LMU-Mediziner Nikolaos Koutsouleris erläutert am 2. November, wie KI die Gesundheitsvorsorge verbessern kann und welche Herausforderungen dafür noch zu bewältigen sind.

koutsouleris Nikolaos Koutsouleris spricht bei den KI Lectures über den Einsatz Künstlicher Intelligenz in der Medizin. (Bild: LMU)

Die Entwicklung maschineller Lernverfahren hat in den vergangenen Jahren zu großen Veränderungen in der medizinischen Forschung geführt. Neue KI-basierte Analyse-Tools erlauben uns immer besser, die Komplexität von genetischer Prädisposition, sozialen Umweltfaktoren und biologischen Erkrankungsprozessen zu erfassen. Gleichzeitig wirkt KI-Technologie wie ein Katalysator für die Umsetzung von Forschung in klinische Anwendung.

In seinem Vortrag im Rahmen der neuen „KI Lectures“ der LMU erklärt Professor Nikolaos Koutsouleris, wie die Medizin durch Big Data die Vorhersage und Prävention schwerer Erkrankungsverläufe sowie die individualisierte Therapieplanung ermöglichen kann. Bisher scheitert die tatsächliche Umsetzung noch in vielen Fällen an methodischen und infrastrukturellen Hürden sowie hohen regulatorischen und ethischen Anforderungen. Koutsouleris geht daher auch darauf ein, welche Antworten die KI-basierte personalisierte Medizin auf diese Herausforderungen finden muss.

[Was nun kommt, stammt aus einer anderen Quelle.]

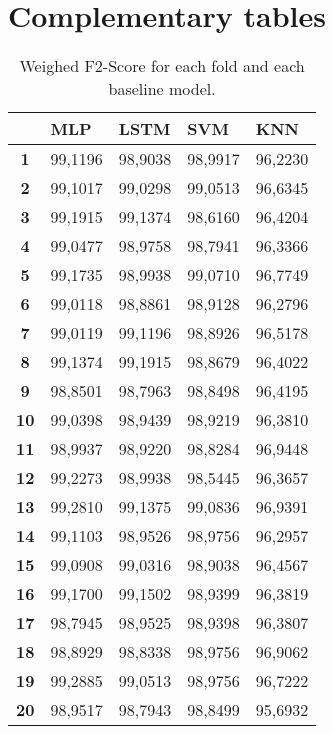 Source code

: \newpage

\chapter{Complementary tables}\label{chap:appendix}

\begin{table}[]
\centering
\caption{Weighed F2-Score for each fold and each baseline model.}
\begin{tabular}{c|l|l|l|l}
\multicolumn{1}{l|}{} & MLP     & LSTM    & SVM     & KNN     \\ \hline
\textbf{1}            & 99,1196 & 98,9038 & 98,9917 & 96,2230 \\ \hline
\textbf{2}            & 99,1017 & 99,0298 & 99,0513 & 96,6345 \\ \hline
\textbf{3}            & 99,1915 & 99,1374 & 98,6160 & 96,4204 \\ \hline
\textbf{4}            & 99,0477 & 98,9758 & 98,7941 & 96,3366 \\ \hline
\textbf{5}            & 99,1735 & 98,9938 & 99,0710 & 96,7749 \\ \hline
\textbf{6}            & 99,0118 & 98,8861 & 98,9128 & 96,2796 \\ \hline
\textbf{7}            & 99,0119 & 99,1196 & 98,8926 & 96,5178 \\ \hline
\textbf{8}            & 99,1374 & 99,1915 & 98,8679 & 96,4022 \\ \hline
\textbf{9}            & 98,8501 & 98,7963 & 98,8498 & 96,4195 \\ \hline
\textbf{10}           & 99,0398 & 98,9439 & 98,9219 & 96,3810 \\ \hline
\textbf{11}           & 98,9937 & 98,9220 & 98,8284 & 96,9448 \\ \hline
\textbf{12}           & 99,2273 & 98,9938 & 98,5445 & 96,3657 \\ \hline
\textbf{13}           & 99,2810 & 99,1375 & 99,0836 & 96,9391 \\ \hline
\textbf{14}           & 99,1103 & 98,9526 & 98,9756 & 96,2957 \\ \hline
\textbf{15}           & 99,0908 & 99,0316 & 98,9038 & 96,4567 \\ \hline
\textbf{16}           & 99,1700 & 99,1502 & 98,9399 & 96,3819 \\ \hline
\textbf{17}           & 98,7945 & 98,9525 & 98,9398 & 96,3807 \\ \hline
\textbf{18}           & 98,8929 & 98,8338 & 98,9756 & 96,9062 \\ \hline
\textbf{19}           & 99,2885 & 99,0513 & 98,9756 & 96,7222 \\ \hline
\textbf{20}           & 98,9517 & 98,7943 & 98,8499 & 95,6932
\end{tabular}
\label{tab:full-folds}
\end{table}

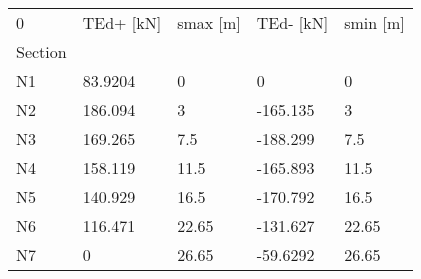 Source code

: \begin{tabular}{lllll}
\toprule
0 & TEd+ [kN] & smax [m] & TEd- [kN] & smin [m] \\
Section &           &          &           &          \\
\midrule
N1      &   83.9204 &        0 &         0 &        0 \\
N2      &   186.094 &        3 &  -165.135 &        3 \\
N3      &   169.265 &      7.5 &  -188.299 &      7.5 \\
N4      &   158.119 &     11.5 &  -165.893 &     11.5 \\
N5      &   140.929 &     16.5 &  -170.792 &     16.5 \\
N6      &   116.471 &    22.65 &  -131.627 &    22.65 \\
N7      &         0 &    26.65 &  -59.6292 &    26.65 \\
\bottomrule
\end{tabular}
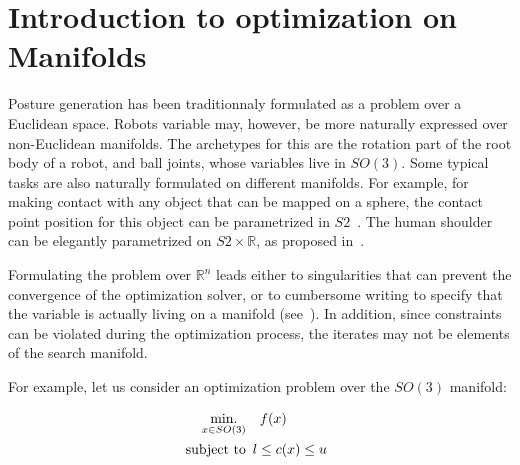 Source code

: 
\section{Introduction to optimization on Manifolds}
\label{sec:introduction_to_optimization_on_manifolds}

Posture generation has been traditionnaly formulated as a problem over a Euclidean space.
Robots variable may, however, be more naturally expressed over non-Euclidean manifolds.
The archetypes for this are the rotation part of the root body of a robot, and ball joints, whose variables live in $SO(3)$.
Some typical tasks are also naturally formulated on different manifolds.
For example, for making contact with any object that can be mapped on a sphere, the contact point position for this object can be parametrized in $S2$~\cite{escande:icra:2016}.
The human shoulder can be elegantly parametrized on $S2\times\mathbb{R}$, as proposed in~\cite{baerlocher}.

Formulating the problem over $\mathbb{R}^n$ leads either to singularities that can prevent the convergence of the optimization solver, or to cumbersome writing to specify that the variable is actually living on a manifold (see~\cite{bouyarmane:humanoids:2012}).
In addition, since constraints can be violated during the optimization process, the iterates may not be elements of the search manifold.

For example, let us consider an optimization problem over the $SO(3)$ manifold:

\begin{align}
\label{eq:pb_on_SO3}
  \operatorname*{min.}_{x \in SO(3)} & \quad f(x)\\
  \text{subject to}&
  \begin{array}{lr}
    l \leq c(x) \leq u \nonumber
  \end{array}
\end{align}

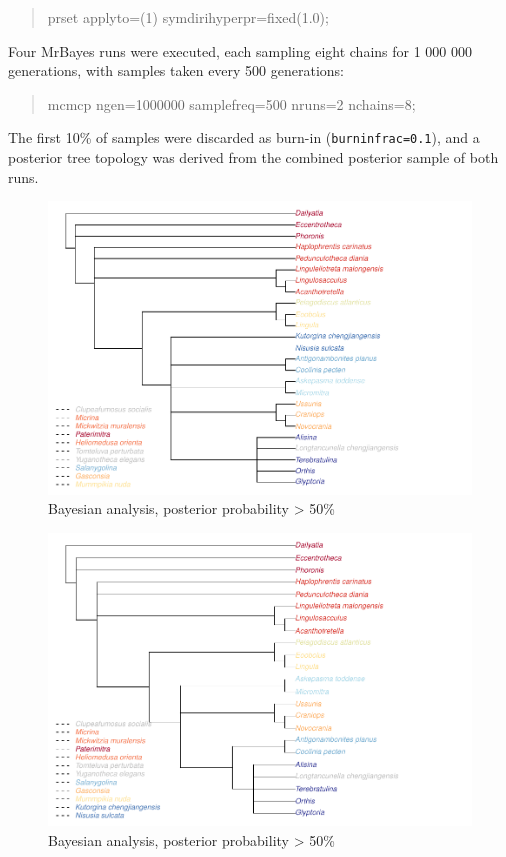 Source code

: \documentclass[]{book}
\theoremstyle{definition}
\theoremstyle{definition}
\theoremstyle{definition}
\theoremstyle{remark}
\begin{document}
\begin{quote}
prset applyto=(1) symdirihyperpr=fixed(1.0);
\end{quote}

Four MrBayes runs were executed, each sampling eight chains for 1 000
000 generations, with samples taken every 500 generations:

\begin{quote}
mcmcp ngen=1000000 samplefreq=500 nruns=2 nchains=8;
\end{quote}

The first 10\% of samples were discarded as burn-in
(\texttt{burninfrac=0.1}), and a posterior tree topology was derived
from the combined posterior sample of both runs.

\begin{figure}
\centering
\includegraphics{Brachiopod_phylogeny_files/figure-latex/unnamed-chunk-11-1.pdf}
\caption{\label{fig:unnamed-chunk-11}Bayesian analysis, posterior
probability \textgreater{} 50\%}
\end{figure}

\begin{figure}
\centering
\includegraphics{Brachiopod_phylogeny_files/figure-latex/unnamed-chunk-12-1.pdf}
\caption{\label{fig:unnamed-chunk-12}Bayesian analysis, posterior
probability \textgreater{} 50\%}
\end{figure}
\end{document}
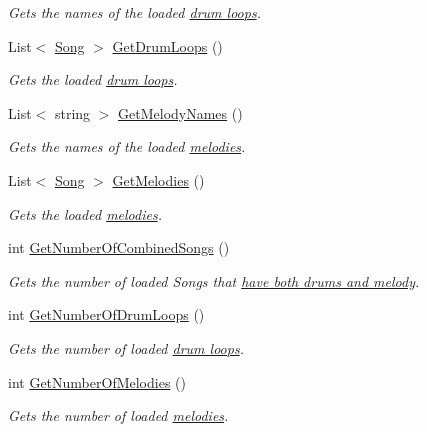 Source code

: \begin{DoxyCompactItemize}
\begin{DoxyCompactList}\small\item\em Gets the names of the loaded \hyperlink{group___song_group_DocSongDrumLoop}{drum loops}. \end{DoxyCompactList}\item 
List$<$ \hyperlink{class_song}{Song} $>$ \hyperlink{group___s_m_pub_func_ga354a675f296f9a733ad6d76fea7429dd}{Get\+Drum\+Loops} ()
\begin{DoxyCompactList}\small\item\em Gets the loaded \hyperlink{group___song_group_DocSongDrumLoop}{drum loops}. \end{DoxyCompactList}\item 
List$<$ string $>$ \hyperlink{group___s_m_pub_func_ga59df8468ac771fc8eb1a5f2025e6c5a8}{Get\+Melody\+Names} ()
\begin{DoxyCompactList}\small\item\em Gets the names of the loaded \hyperlink{group___song_group_DocSongMelody}{melodies}. \end{DoxyCompactList}\item 
List$<$ \hyperlink{class_song}{Song} $>$ \hyperlink{group___s_m_pub_func_ga7d46ab1949725dd7c3c00ac3975916fe}{Get\+Melodies} ()
\begin{DoxyCompactList}\small\item\em Gets the loaded \hyperlink{group___song_group_DocSongMelody}{melodies}. \end{DoxyCompactList}\item 
int \hyperlink{group___s_m_pub_func_gac41e94dbaa3f2db83a6d86466526f76c}{Get\+Number\+Of\+Combined\+Songs} ()
\begin{DoxyCompactList}\small\item\em Gets the number of loaded Songs that \hyperlink{group___song_group_DocSongCombined}{have both drums and melody}. \end{DoxyCompactList}\item 
int \hyperlink{group___s_m_pub_func_ga97d32492e08ca62787088888e78589b7}{Get\+Number\+Of\+Drum\+Loops} ()
\begin{DoxyCompactList}\small\item\em Gets the number of loaded \hyperlink{group___song_group_DocSongDrumLoop}{drum loops}. \end{DoxyCompactList}\item 
int \hyperlink{group___s_m_pub_func_gae1d2222909f1d9a1f761591c7154f42c}{Get\+Number\+Of\+Melodies} ()
\begin{DoxyCompactList}\small\item\em Gets the number of loaded \hyperlink{group___song_group_DocSongMelody}{melodies}. \end{DoxyCompactList}\item 

\end{DoxyCompactItemize}
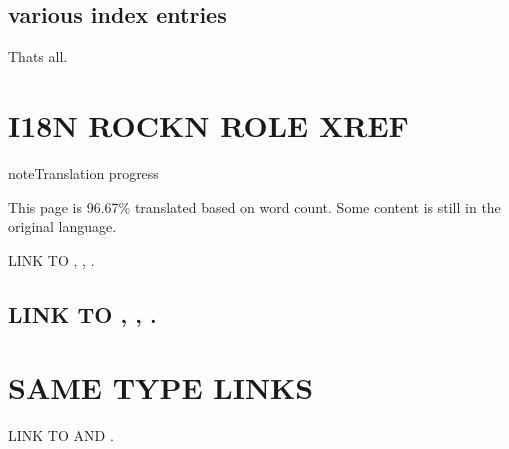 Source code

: \documentclass[letterpaper,10pt,english]{sphinxmanual}
\begin{document}
\section{various index entries}
\label{\detokenize{index_entries:various-index-entries}}
\ignorespaces 
\sphinxAtStartPar
That\textquotesingle{}s all.

\sphinxstepscope


\chapter{I18N ROCK\textquotesingle{}N ROLE XREF}
\label{\detokenize{role_xref:i18n-role-xref}}\label{\detokenize{role_xref:id1}}\label{\detokenize{role_xref::doc}}
\begin{sphinxadmonition}{note}{Translation progress}

\sphinxAtStartPar
This page is 96.67\% translated based on word count. Some content is still in the original language.
\end{sphinxadmonition}

\sphinxAtStartPar
LINK TO {\hyperref[\detokenize{role_xref:i18n-role-xref}]{}}, {\hyperref[\detokenize{index::doc}]{}}, {\hyperref[\detokenize{glossary_terms:term-Some-term}]{}}.


\section{LINK TO {\hyperref[\detokenize{role_xref:i18n-role-xref}]{}}, {\hyperref[\detokenize{index::doc}]{}}, {\hyperref[\detokenize{glossary_terms:term-Some-term}]{}}.}
\label{\detokenize{role_xref:link-to-some-term-i18n-role-xref-index}}

\chapter{SAME TYPE LINKS}
\label{\detokenize{role_xref:same-type-links}}\label{\detokenize{role_xref:id2}}
\sphinxAtStartPar
LINK TO {\hyperref[\detokenize{glossary_terms:term-Some-other-term}]{}} AND {\hyperref[\detokenize{glossary_terms:term-Some-term}]{}}.
\end{document}
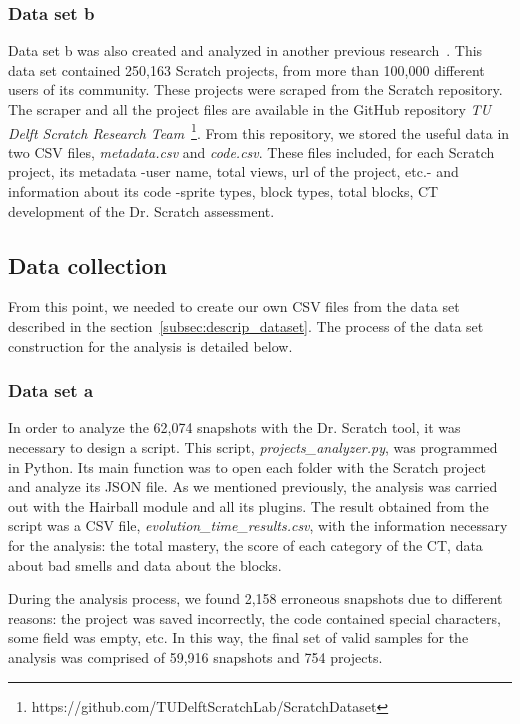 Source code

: \subsubsection{Data set b}
\label{subsubsec:dataser_b}

Data set b was also created and analyzed in another previous research~\cite{aivaloglou2017dataset}. This data set contained 250,163 Scratch projects, from more than 100,000 different users of its community. These projects were scraped from the Scratch repository. The scraper and all the project files are available in the GitHub repository \textit{TU Delft Scratch Research Team}~\footnote{https://github.com/TUDelftScratchLab/ScratchDataset}. From this repository, we stored the useful data in two CSV files, \textit{metadata.csv} and \textit{code.csv}. These files included, for each Scratch project, its metadata -user name, total views, url of the project, etc.- and information about its code -sprite types, block types, total blocks, CT development of the Dr. Scratch assessment. 


\subsection{Data collection}
\label{subsec:datacollection}

From this point, we needed to create our own CSV files from the data set described in the section~\ref{subsec:descrip_dataset}. The process of the data set construction for the analysis is detailed below.

\subsubsection{Data set a}
\label{subsubsec:datacollection_a}

In order to analyze the 62,074 snapshots with the Dr. Scratch tool, it was necessary to design a script. This script, \textit{projects\_analyzer.py}, was programmed in Python. Its main function was to open each folder with the Scratch project and analyze its JSON file. As we mentioned previously, the analysis was carried out with the Hairball module and all its plugins. The result obtained from the script was a CSV file, \textit{evolution\_time\_results.csv}, with the information necessary for the analysis: the total mastery, the score of each category of the CT, data about bad smells and data about the blocks.

During the analysis process, we found 2,158 erroneous snapshots due to different reasons: the project was saved incorrectly, the code contained special characters, some field was empty, etc. In this way, the final set of valid samples for the analysis was comprised of 59,916 snapshots and 754 projects.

Drei Fragen an Prof. Dr. Nikolaos Koutsouleris

Sie arbeiten an der Prävention psychischer Erkrankungen durch KI. Wie funktioniert das genau?

Nikolaos Koutsouleris: Junge Personen mit psychischen Beschwerden, zum Beispiel Depressionen, Konzentrationsschwierigkeiten beziehungsweise Denkstörungen oder Beeinträchtigungserleben, wenden sich an unsere Früherkennungsambulanz. Wir nehmen eine erste Risikoeinteilung vor, basierend auf international etablierten Hochrisiko-Kriterien. Wenn eine Person diese Kriterien erfüllt und ihre Zustimmung erteilt, erheben wir weitere Daten über das Erleben und Verhalten, untersuchen das Gehirn mithilfe der Magnetresonanztomografie und nehmen Blut ab, um genetische und proteomische Untersuchungen durchzuführen. Wir untersuchen die Person im Verlauf, um die weitere psychische Entwicklung zu beobachten. Anhand dieser Verlaufsuntersuchungen können wir feststellen, ob manche Personen schwere psychische Erkrankungen entwickeln oder ob sich die Risikosymptomatik über die Zeit wieder zurückbildet.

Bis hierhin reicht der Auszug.